### Problem
Extract all lines that hold "begin" from the records below.

### Record excerpts
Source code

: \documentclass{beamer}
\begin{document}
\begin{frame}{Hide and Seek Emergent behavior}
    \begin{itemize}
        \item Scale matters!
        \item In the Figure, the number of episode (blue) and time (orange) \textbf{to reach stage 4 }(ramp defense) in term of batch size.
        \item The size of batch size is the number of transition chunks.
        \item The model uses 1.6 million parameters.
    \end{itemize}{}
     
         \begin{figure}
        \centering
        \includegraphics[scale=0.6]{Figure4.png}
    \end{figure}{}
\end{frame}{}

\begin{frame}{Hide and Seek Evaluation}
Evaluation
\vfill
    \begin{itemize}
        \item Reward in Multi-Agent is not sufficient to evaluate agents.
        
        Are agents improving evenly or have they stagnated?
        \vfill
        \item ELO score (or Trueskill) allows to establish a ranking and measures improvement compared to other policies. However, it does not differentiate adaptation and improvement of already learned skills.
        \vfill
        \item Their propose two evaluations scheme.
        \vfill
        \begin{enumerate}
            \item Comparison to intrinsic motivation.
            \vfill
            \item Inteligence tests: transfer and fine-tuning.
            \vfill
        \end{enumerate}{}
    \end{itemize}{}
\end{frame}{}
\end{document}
---
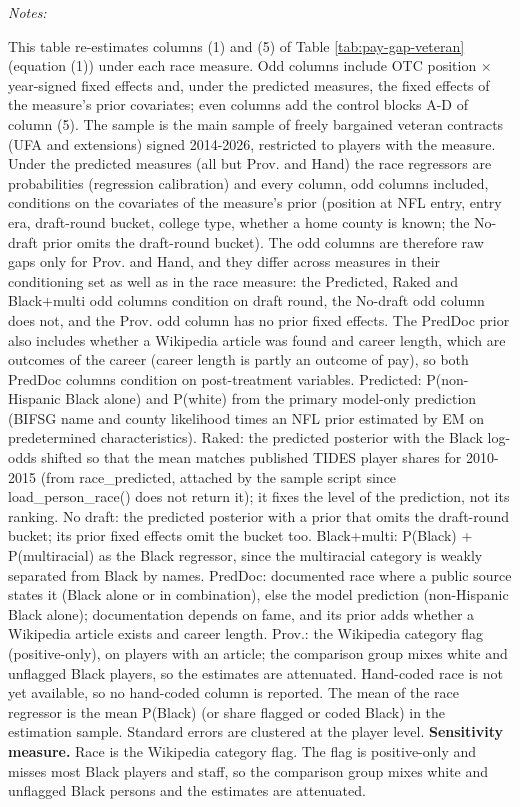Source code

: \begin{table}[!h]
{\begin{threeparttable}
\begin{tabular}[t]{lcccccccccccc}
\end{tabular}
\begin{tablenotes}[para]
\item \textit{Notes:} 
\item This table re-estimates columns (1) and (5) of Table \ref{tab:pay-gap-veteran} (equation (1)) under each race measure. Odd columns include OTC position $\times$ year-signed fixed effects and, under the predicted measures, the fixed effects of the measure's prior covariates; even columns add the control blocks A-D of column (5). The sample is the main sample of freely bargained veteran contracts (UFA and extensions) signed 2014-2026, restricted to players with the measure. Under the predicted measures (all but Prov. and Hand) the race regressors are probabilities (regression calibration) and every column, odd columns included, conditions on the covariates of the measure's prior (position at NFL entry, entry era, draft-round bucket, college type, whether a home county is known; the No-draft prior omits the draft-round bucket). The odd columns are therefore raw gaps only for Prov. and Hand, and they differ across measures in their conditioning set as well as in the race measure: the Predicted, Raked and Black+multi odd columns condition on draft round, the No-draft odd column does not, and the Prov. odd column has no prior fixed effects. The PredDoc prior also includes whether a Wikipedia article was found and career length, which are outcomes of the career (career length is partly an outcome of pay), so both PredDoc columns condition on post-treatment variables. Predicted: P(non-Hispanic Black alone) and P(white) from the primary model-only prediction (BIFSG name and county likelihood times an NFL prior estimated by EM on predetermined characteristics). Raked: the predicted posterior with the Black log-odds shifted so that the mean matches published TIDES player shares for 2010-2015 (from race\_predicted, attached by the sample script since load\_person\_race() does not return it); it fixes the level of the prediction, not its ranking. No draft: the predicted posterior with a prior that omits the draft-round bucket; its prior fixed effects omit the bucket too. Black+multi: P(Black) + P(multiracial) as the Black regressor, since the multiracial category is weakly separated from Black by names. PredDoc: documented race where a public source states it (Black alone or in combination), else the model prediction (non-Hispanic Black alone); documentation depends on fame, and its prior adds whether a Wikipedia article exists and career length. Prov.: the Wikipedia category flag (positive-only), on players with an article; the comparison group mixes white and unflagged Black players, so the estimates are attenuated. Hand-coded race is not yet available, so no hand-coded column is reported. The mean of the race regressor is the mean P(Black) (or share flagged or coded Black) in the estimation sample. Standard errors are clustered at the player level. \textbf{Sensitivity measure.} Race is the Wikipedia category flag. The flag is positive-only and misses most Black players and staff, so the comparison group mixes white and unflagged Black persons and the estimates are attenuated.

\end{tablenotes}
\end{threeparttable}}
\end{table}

### Completed task
\begin{document}
\begin{frame}{Hide and Seek Emergent behavior}
    \begin{itemize}
         \begin{figure}
\begin{frame}{Hide and Seek Evaluation}
    \begin{itemize}
        \begin{enumerate}
: \begin{table}[!h]
{\begin{threeparttable}
\begin{tabular}[t]{lcccccccccccc}
\begin{tablenotes}[para]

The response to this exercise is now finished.